> **INPUT DATA**

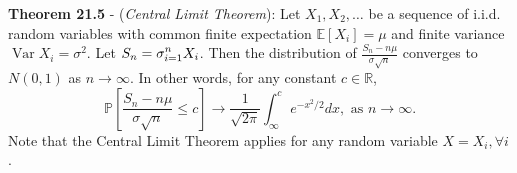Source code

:\documentclass{article}
\theoremstyle{definition}
\DeclareMathOperator{\Var}{Var}
\begin{document}
\textbf{Theorem 21.5} - (\textit{Central Limit Theorem}): Let $X_1, X_2, \dots$ be a sequence of i.i.d. random variables with common finite expectation $\mathbb{E}[X_i] = \mu$ and finite variance $\Var{X_i} = \sigma^2$. Let $S_n = \mathlarger{\sigma_{i = 1}^n} X_i$. Then the distribution of $\frac{S_n - n \mu}{\sigma \sqrt{n}}$ converges to $N(0, 1)$ as $n \rightarrow \infty$. In other words, for any constant $c \in \mathbb{R}$, $$\mathbb{P} \left[ \frac{S_n - n \mu}{\sigma \sqrt{n}} \leq c \right] \rightarrow \frac{1}{\sqrt{2 \pi}} \int_\infty^c e^{-x^2/2}dx, \text{ as } n \rightarrow \infty.$$
Note that the Central Limit Theorem applies for any random variable $X = X_i, \forall i$.
\end{document}
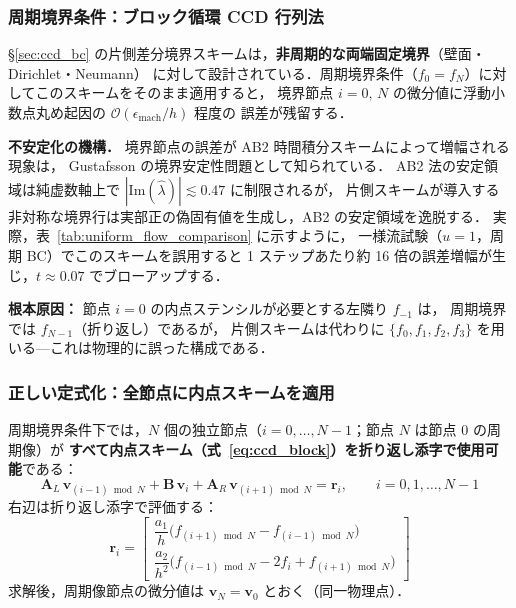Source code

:\subsubsection{周期境界条件：ブロック循環 CCD 行列法}
\label{app:ccd_periodic}

\begin{tcolorbox}[warnbox, title={片側スキームと周期 BC の相性問題}]
§\ref{sec:ccd_bc} の片側差分境界スキームは，\textbf{非周期的な両端固定境界}（壁面・Dirichlet・Neumann）
に対して設計されている．周期境界条件（$f_0 = f_N$）に対してこのスキームをそのまま適用すると，
境界節点 $i=0,\, N$ の微分値に浮動小数点丸め起因の $\mathcal{O}(\epsilon_{\mathrm{mach}}/h)$ 程度の
誤差が残留する．

\medskip
\textbf{不安定化の機構．}
境界節点の誤差が AB2 時間積分スキームによって増幅される現象は，
Gustafsson \cite{Gustafsson1981} の境界安定性問題として知られている．
AB2 法の安定領域は純虚数軸上で $|\mathrm{Im}(\hat{\lambda})| \lesssim 0.47$ に制限されるが，
片側スキームが導入する非対称な境界行は実部正の偽固有値を生成し，AB2 の安定領域を逸脱する．
実際，表~\ref{tab:uniform_flow_comparison} に示すように，
一様流試験（$u=1$，周期 BC）でこのスキームを誤用すると
1 ステップあたり約 16 倍の誤差増幅が生じ，$t \approx 0.07$ でブローアップする．

\medskip
\textbf{根本原因：}
節点 $i=0$ の内点ステンシルが必要とする左隣り $f_{-1}$ は，
周期境界では $f_{N-1}$（折り返し）であるが，
片側スキームは代わりに $\{f_0, f_1, f_2, f_3\}$ を用いる—これは物理的に誤った構成である．
\end{tcolorbox}

\subsubsection{正しい定式化：全節点に内点スキームを適用}

周期境界条件下では，$N$ 個の独立節点（$i = 0, \ldots, N-1$；節点 $N$ は節点 0 の周期像）が
\textbf{すべて内点スキーム（式~\eqref{eq:ccd_block}）を折り返し添字で使用可能}である：
%
\begin{equation}
  \mathbf{A}_L\,\bm{v}_{(i-1)\bmod N}
  + \mathbf{B}\,\bm{v}_i
  + \mathbf{A}_R\,\bm{v}_{(i+1)\bmod N}
  = \mathbf{r}_i, \qquad i = 0, 1, \ldots, N-1
  \label{eq:ccd_periodic}
\end{equation}
%
右辺は折り返し添字で評価する：
%
\begin{equation}
  \mathbf{r}_i =
  \begin{bmatrix}
    \dfrac{a_1}{h}\bigl(f_{(i+1)\bmod N} - f_{(i-1)\bmod N}\bigr) \\[8pt]
    \dfrac{a_2}{h^2}\bigl(f_{(i-1)\bmod N} - 2f_i + f_{(i+1)\bmod N}\bigr)
  \end{bmatrix}
  \label{eq:rhs_periodic}
\end{equation}
%
求解後，周期像節点の微分値は $\bm{v}_N = \bm{v}_0$ とおく（同一物理点）．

> **WORK INSTRUCTION**
Search the data above for "random" and copy every line where it turns up.

> **SOLVED EXERCISE**
\textbf{Theorem 21.5} - (\textit{Central Limit Theorem}): Let $X_1, X_2, \dots$ be a sequence of i.i.d. random variables with common finite expectation $\mathbb{E}[X_i] = \mu$ and finite variance $\Var{X_i} = \sigma^2$. Let $S_n = \mathlarger{\sigma_{i = 1}^n} X_i$. Then the distribution of $\frac{S_n - n \mu}{\sigma \sqrt{n}}$ converges to $N(0, 1)$ as $n \rightarrow \infty$. In other words, for any constant $c \in \mathbb{R}$, $$\mathbb{P} \left[ \frac{S_n - n \mu}{\sigma \sqrt{n}} \leq c \right] \rightarrow \frac{1}{\sqrt{2 \pi}} \int_\infty^c e^{-x^2/2}dx, \text{ as } n \rightarrow \infty.$$
Note that the Central Limit Theorem applies for any random variable $X = X_i, \forall i$.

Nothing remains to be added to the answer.